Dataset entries
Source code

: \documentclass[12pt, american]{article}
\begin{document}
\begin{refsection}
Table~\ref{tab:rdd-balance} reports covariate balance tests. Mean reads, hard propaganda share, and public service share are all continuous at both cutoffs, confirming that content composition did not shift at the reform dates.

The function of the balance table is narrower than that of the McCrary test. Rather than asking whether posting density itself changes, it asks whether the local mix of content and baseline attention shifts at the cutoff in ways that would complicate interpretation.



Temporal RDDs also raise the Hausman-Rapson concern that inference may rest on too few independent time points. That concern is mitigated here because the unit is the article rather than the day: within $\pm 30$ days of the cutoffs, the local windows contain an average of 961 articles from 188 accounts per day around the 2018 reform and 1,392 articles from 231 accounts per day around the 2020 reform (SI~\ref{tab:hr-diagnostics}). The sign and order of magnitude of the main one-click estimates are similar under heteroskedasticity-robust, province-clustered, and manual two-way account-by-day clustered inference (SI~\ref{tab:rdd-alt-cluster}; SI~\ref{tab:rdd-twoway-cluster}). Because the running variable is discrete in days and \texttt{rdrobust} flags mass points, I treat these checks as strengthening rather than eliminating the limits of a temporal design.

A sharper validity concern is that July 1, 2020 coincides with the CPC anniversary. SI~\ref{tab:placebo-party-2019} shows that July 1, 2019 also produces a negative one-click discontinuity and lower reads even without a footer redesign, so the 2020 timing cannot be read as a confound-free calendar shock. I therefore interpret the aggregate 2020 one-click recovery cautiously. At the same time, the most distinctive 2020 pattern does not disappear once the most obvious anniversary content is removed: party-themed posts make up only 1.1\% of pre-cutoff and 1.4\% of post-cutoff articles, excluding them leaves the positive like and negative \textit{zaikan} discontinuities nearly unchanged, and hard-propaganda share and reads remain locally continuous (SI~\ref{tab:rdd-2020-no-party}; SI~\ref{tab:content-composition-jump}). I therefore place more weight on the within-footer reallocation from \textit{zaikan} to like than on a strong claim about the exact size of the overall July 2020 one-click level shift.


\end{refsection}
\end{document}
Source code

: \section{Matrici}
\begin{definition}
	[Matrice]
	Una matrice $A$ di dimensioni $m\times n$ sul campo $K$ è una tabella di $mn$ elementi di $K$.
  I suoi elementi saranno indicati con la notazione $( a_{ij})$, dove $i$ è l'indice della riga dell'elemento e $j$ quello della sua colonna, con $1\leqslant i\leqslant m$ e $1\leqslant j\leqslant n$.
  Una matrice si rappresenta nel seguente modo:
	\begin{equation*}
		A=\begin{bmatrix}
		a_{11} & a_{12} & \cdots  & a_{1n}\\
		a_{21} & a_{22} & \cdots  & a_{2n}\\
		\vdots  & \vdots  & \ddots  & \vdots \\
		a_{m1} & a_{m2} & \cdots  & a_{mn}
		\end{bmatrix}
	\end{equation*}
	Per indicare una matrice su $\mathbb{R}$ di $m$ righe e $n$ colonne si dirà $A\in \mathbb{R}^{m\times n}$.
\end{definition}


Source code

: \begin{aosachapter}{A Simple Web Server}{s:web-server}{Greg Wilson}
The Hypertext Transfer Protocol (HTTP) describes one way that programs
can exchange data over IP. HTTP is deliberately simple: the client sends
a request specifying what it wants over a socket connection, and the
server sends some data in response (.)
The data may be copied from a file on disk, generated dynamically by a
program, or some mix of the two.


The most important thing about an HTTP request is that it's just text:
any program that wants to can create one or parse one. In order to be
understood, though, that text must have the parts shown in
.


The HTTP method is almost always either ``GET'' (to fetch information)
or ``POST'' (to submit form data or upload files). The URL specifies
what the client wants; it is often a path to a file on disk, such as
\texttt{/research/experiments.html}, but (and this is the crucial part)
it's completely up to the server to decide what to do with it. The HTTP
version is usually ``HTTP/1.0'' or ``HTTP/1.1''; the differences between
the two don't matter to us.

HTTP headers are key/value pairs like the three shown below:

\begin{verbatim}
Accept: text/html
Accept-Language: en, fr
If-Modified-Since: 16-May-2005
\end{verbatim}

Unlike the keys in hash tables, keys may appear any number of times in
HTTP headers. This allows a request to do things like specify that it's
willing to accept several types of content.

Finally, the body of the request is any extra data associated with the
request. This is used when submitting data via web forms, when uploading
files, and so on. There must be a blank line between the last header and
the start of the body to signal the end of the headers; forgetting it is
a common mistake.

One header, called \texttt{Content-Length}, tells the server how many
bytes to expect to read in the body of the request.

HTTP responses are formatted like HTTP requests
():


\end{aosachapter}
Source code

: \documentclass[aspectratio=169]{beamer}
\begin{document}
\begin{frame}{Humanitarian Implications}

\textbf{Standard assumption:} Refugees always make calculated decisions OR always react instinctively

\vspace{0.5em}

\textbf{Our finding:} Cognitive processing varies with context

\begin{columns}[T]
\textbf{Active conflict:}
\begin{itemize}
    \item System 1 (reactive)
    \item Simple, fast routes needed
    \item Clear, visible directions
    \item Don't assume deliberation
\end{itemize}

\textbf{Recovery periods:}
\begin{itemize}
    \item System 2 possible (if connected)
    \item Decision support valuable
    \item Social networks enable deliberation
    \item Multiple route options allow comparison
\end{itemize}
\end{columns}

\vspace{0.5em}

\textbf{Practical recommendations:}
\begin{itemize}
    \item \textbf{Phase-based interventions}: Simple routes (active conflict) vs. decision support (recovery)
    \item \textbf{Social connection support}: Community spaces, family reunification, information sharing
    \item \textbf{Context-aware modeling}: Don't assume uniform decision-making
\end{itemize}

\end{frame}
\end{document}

Task item ->
Output every line above without altering anything.

Task response ->
Source code

: \documentclass[12pt, american]{article}
\begin{document}
\begin{refsection}
Table~\ref{tab:rdd-balance} reports covariate balance tests. Mean reads, hard propaganda share, and public service share are all continuous at both cutoffs, confirming that content composition did not shift at the reform dates.

The function of the balance table is narrower than that of the McCrary test. Rather than asking whether posting density itself changes, it asks whether the local mix of content and baseline attention shifts at the cutoff in ways that would complicate interpretation.



Temporal RDDs also raise the Hausman-Rapson concern that inference may rest on too few independent time points. That concern is mitigated here because the unit is the article rather than the day: within $\pm 30$ days of the cutoffs, the local windows contain an average of 961 articles from 188 accounts per day around the 2018 reform and 1,392 articles from 231 accounts per day around the 2020 reform (SI~\ref{tab:hr-diagnostics}). The sign and order of magnitude of the main one-click estimates are similar under heteroskedasticity-robust, province-clustered, and manual two-way account-by-day clustered inference (SI~\ref{tab:rdd-alt-cluster}; SI~\ref{tab:rdd-twoway-cluster}). Because the running variable is discrete in days and \texttt{rdrobust} flags mass points, I treat these checks as strengthening rather than eliminating the limits of a temporal design.

A sharper validity concern is that July 1, 2020 coincides with the CPC anniversary. SI~\ref{tab:placebo-party-2019} shows that July 1, 2019 also produces a negative one-click discontinuity and lower reads even without a footer redesign, so the 2020 timing cannot be read as a confound-free calendar shock. I therefore interpret the aggregate 2020 one-click recovery cautiously. At the same time, the most distinctive 2020 pattern does not disappear once the most obvious anniversary content is removed: party-themed posts make up only 1.1\% of pre-cutoff and 1.4\% of post-cutoff articles, excluding them leaves the positive like and negative \textit{zaikan} discontinuities nearly unchanged, and hard-propaganda share and reads remain locally continuous (SI~\ref{tab:rdd-2020-no-party}; SI~\ref{tab:content-composition-jump}). I therefore place more weight on the within-footer reallocation from \textit{zaikan} to like than on a strong claim about the exact size of the overall July 2020 one-click level shift.


\end{refsection}
\end{document}
Source code

: \section{Matrici}
\begin{definition}
	[Matrice]
	Una matrice $A$ di dimensioni $m\times n$ sul campo $K$ è una tabella di $mn$ elementi di $K$.
  I suoi elementi saranno indicati con la notazione $( a_{ij})$, dove $i$ è l'indice della riga dell'elemento e $j$ quello della sua colonna, con $1\leqslant i\leqslant m$ e $1\leqslant j\leqslant n$.
  Una matrice si rappresenta nel seguente modo:
	\begin{equation*}
		A=\begin{bmatrix}
		a_{11} & a_{12} & \cdots  & a_{1n}\\
		a_{21} & a_{22} & \cdots  & a_{2n}\\
		\vdots  & \vdots  & \ddots  & \vdots \\
		a_{m1} & a_{m2} & \cdots  & a_{mn}
		\end{bmatrix}
	\end{equation*}
	Per indicare una matrice su $\mathbb{R}$ di $m$ righe e $n$ colonne si dirà $A\in \mathbb{R}^{m\times n}$.
\end{definition}


Source code

: \begin{aosachapter}{A Simple Web Server}{s:web-server}{Greg Wilson}
The Hypertext Transfer Protocol (HTTP) describes one way that programs
can exchange data over IP. HTTP is deliberately simple: the client sends
a request specifying what it wants over a socket connection, and the
server sends some data in response (.)
The data may be copied from a file on disk, generated dynamically by a
program, or some mix of the two.


The most important thing about an HTTP request is that it's just text:
any program that wants to can create one or parse one. In order to be
understood, though, that text must have the parts shown in
.


The HTTP method is almost always either ``GET'' (to fetch information)
or ``POST'' (to submit form data or upload files). The URL specifies
what the client wants; it is often a path to a file on disk, such as
\texttt{/research/experiments.html}, but (and this is the crucial part)
it's completely up to the server to decide what to do with it. The HTTP
version is usually ``HTTP/1.0'' or ``HTTP/1.1''; the differences between
the two don't matter to us.

HTTP headers are key/value pairs like the three shown below:

\begin{verbatim}
Accept: text/html
Accept-Language: en, fr
If-Modified-Since: 16-May-2005
\end{verbatim}

Unlike the keys in hash tables, keys may appear any number of times in
HTTP headers. This allows a request to do things like specify that it's
willing to accept several types of content.

Finally, the body of the request is any extra data associated with the
request. This is used when submitting data via web forms, when uploading
files, and so on. There must be a blank line between the last header and
the start of the body to signal the end of the headers; forgetting it is
a common mistake.

One header, called \texttt{Content-Length}, tells the server how many
bytes to expect to read in the body of the request.

HTTP responses are formatted like HTTP requests
():


\end{aosachapter}
Source code

: \documentclass[aspectratio=169]{beamer}
\begin{document}
\begin{frame}{Humanitarian Implications}

\textbf{Standard assumption:} Refugees always make calculated decisions OR always react instinctively

\vspace{0.5em}

\textbf{Our finding:} Cognitive processing varies with context

\begin{columns}[T]
\textbf{Active conflict:}
\begin{itemize}
    \item System 1 (reactive)
    \item Simple, fast routes needed
    \item Clear, visible directions
    \item Don't assume deliberation
\end{itemize}

\textbf{Recovery periods:}
\begin{itemize}
    \item System 2 possible (if connected)
    \item Decision support valuable
    \item Social networks enable deliberation
    \item Multiple route options allow comparison
\end{itemize}
\end{columns}

\vspace{0.5em}

\textbf{Practical recommendations:}
\begin{itemize}
    \item \textbf{Phase-based interventions}: Simple routes (active conflict) vs. decision support (recovery)
    \item \textbf{Social connection support}: Community spaces, family reunification, information sharing
    \item \textbf{Context-aware modeling}: Don't assume uniform decision-making
\end{itemize}

\end{frame}
\end{document}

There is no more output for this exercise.